Doctors taking part in the UnitedHealthcare pilot will instead receive “bundled” or “episode” payments based on the expected cost of a standard treatment regimen for breast, colon or lung cancer which they have predetermined. The fee is the same regardless of the drugs administered to patients – in effect, separating doctors’ incomes from drug sales, says the insurer. Patient visits are still reimbursed, and chemotherapy drugs are reimbursed at the manufacturer’s cost.

Medical groups taking part in the pilot choose a standard chemotherapy regimen for each of 19 clinical presentations and participate in performance reviews of their data with other groups to help identify best practices. Treatment regimens will be evaluated based on the number of emergency-room visits, incidence of complications, side effects and health outcomes.

UnitedHealthcare calculates the cancer care payment based on the amount of money the group would make on drug profits, using the difference between its current fee schedule and the drugs’ costs, and adds a case-management fee paid on the first day the patient receives care.

The medical group is free to change drug regimens at any time, but the cancer care payment does not change. The upfront fee covers the standard treatment period, typically six to 12 months, and in cases of cancer recurrence, the bundled payments will be renewed every four months during the course of the disease, allowing doctors to continue overseeing the patient’s care even if drug therapy is no longer effective.

UnitedHealthcare plays no role in determining which treatment plan the oncologists choose, but it says: “the intent of the pilot is to identify and reduce unnecessary drug administration that does not improve the patient’s health outcomes.”

“By paying medical oncologists for a patient’s total cycle of treatment, rather than the number of visits and the amount of chemotherapy drugs given, this programme promotes better, more patient-centric, evidence-based care with no loss of revenue for the physician,” said Lee Newcomer, senior vice president, oncology at UnitedHealthcare. “Everyone wins – as oncologists share best practices from the programme about which treatment regimens are most effective, we expect to see consistently improved patient outcomes,” he added.

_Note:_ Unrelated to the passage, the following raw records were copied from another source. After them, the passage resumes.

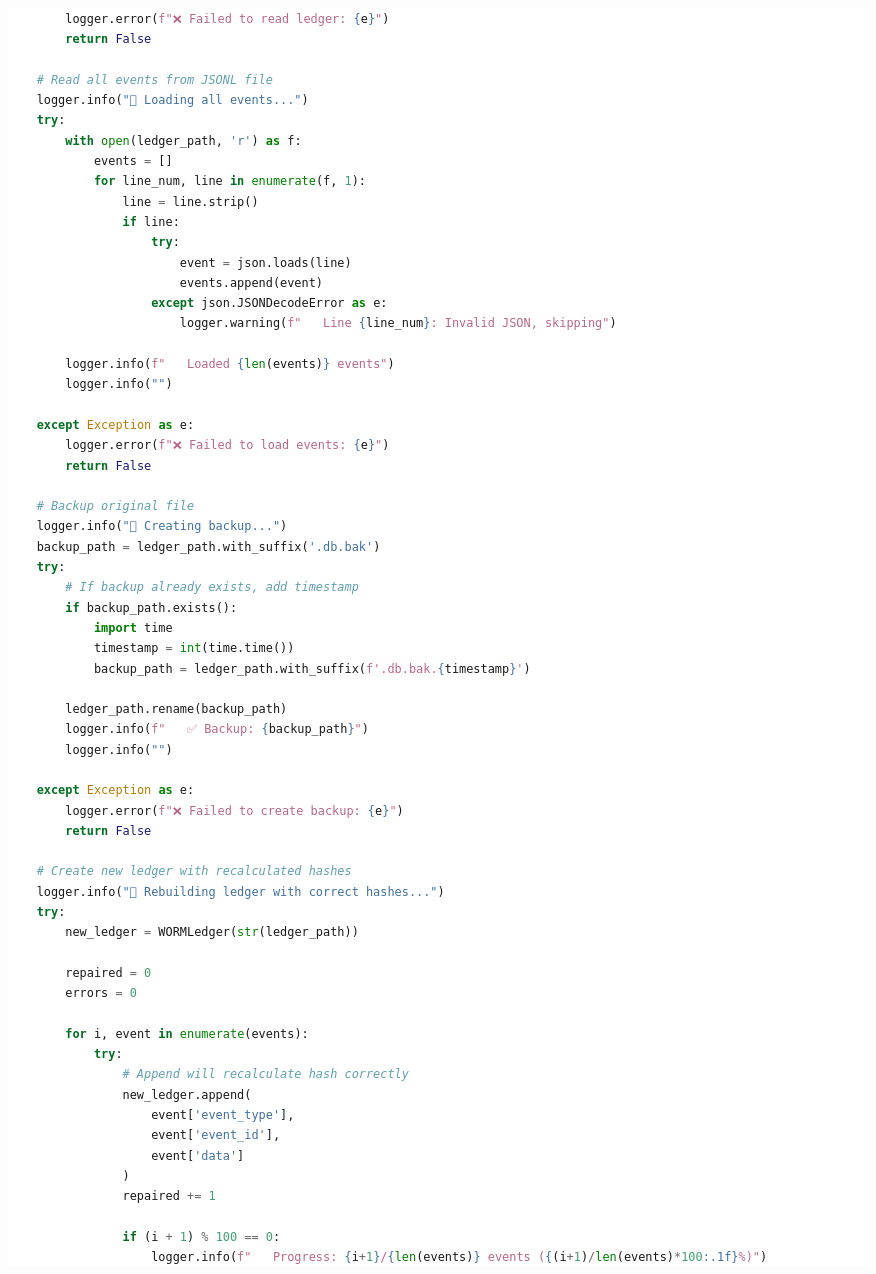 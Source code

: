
 ```python
        logger.error(f"❌ Failed to read ledger: {e}")
        return False
    
    # Read all events from JSONL file
    logger.info("📜 Loading all events...")
    try:
        with open(ledger_path, 'r') as f:
            events = []
            for line_num, line in enumerate(f, 1):
                line = line.strip()
                if line:
                    try:
                        event = json.loads(line)
                        events.append(event)
                    except json.JSONDecodeError as e:
                        logger.warning(f"   Line {line_num}: Invalid JSON, skipping")
        
        logger.info(f"   Loaded {len(events)} events")
        logger.info("")
        
    except Exception as e:
        logger.error(f"❌ Failed to load events: {e}")
        return False
    
    # Backup original file
    logger.info("💾 Creating backup...")
    backup_path = ledger_path.with_suffix('.db.bak')
    try:
        # If backup already exists, add timestamp
        if backup_path.exists():
            import time
            timestamp = int(time.time())
            backup_path = ledger_path.with_suffix(f'.db.bak.{timestamp}')
        
        ledger_path.rename(backup_path)
        logger.info(f"   ✅ Backup: {backup_path}")
        logger.info("")
        
    except Exception as e:
        logger.error(f"❌ Failed to create backup: {e}")
        return False
    
    # Create new ledger with recalculated hashes
    logger.info("🔨 Rebuilding ledger with correct hashes...")
    try:
        new_ledger = WORMLedger(str(ledger_path))
        
        repaired = 0
        errors = 0
        
        for i, event in enumerate(events):
            try:
                # Append will recalculate hash correctly
                new_ledger.append(
                    event['event_type'],
                    event['event_id'],
                    event['data']
                )
                repaired += 1
                
                if (i + 1) % 100 == 0:
                    logger.info(f"   Progress: {i+1}/{len(events)} events ({(i+1)/len(events)*100:.1f}%)")
```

In 2000, there was a $532 million difference between what oncologists paid for cancer drugs and their billings to the government and private insurers, the Government Accountability Office (GAO) has reported, although it also noted doctors’ contention that they “need drug payments in excess of their actual costs to compensate for inadequate or nonexistent Medicare payments for administrating the drugs.”

Since 2003, Medicare has cut reimbursements to oncologists for cancer drug administration every year, and by 2009 they had fallen by a total of 68%, says advocacy group the Community Oncology Alliance (COA), which comments that the UnitedHealthcare pilot can be seen as a way of trying to limit the impact of technology on health spending. “As new chemotherapeutic agents come to market, their vendors tout them as the latest and greatest, even if their value in comparison with existing drugs is limited. Since doctors benefit by selling costlier drugs, and patients want to survive as long as possible, these new agents are an easy sell,” says the COA.

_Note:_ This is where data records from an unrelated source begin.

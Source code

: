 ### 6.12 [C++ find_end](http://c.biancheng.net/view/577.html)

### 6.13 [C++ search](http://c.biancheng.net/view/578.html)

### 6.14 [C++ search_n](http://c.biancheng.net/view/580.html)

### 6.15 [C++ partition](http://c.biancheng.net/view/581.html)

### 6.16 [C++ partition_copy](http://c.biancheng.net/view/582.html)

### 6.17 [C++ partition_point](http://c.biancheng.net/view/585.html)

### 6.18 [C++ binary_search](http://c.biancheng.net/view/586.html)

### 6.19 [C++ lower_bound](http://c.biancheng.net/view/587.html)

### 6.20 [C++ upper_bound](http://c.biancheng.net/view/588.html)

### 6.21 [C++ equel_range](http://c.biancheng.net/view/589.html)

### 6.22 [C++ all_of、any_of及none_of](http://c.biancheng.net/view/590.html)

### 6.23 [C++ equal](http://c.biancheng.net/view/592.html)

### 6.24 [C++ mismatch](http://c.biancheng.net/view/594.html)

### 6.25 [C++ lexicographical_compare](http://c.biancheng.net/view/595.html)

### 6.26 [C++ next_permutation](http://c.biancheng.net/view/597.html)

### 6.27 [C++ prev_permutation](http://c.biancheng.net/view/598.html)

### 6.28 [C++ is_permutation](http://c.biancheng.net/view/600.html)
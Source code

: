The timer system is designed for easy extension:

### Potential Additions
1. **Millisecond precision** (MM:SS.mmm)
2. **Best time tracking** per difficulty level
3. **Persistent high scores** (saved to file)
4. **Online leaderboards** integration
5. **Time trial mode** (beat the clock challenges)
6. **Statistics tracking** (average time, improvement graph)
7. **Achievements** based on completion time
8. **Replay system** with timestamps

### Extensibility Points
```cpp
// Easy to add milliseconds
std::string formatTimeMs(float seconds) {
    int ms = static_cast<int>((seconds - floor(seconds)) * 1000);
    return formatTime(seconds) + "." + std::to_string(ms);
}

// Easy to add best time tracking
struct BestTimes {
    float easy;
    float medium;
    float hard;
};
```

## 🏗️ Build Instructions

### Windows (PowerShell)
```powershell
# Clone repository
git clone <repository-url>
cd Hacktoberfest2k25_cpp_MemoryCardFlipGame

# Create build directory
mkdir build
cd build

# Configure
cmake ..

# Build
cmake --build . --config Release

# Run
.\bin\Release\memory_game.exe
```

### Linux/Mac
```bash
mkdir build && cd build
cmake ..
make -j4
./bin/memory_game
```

However, while the new drugs are “not such a great bargain” from the viewpoint of employers, consumers and taxpayers, “in today’s environment, it’s impossible for health plans to refuse to cover a Food and Drug Administration (FDA)-approved drug, and to impose steep co-pays on patients who may be facing a death sentence would invite public opprobrium,” notes the Alliance.

“So United’s approach makes a lot of sense because it encourages doctors to prescribe less costly drugs out of self-interest. This could be a model for efforts to restrain the use of other high-cost, low-value technologies,” it suggests.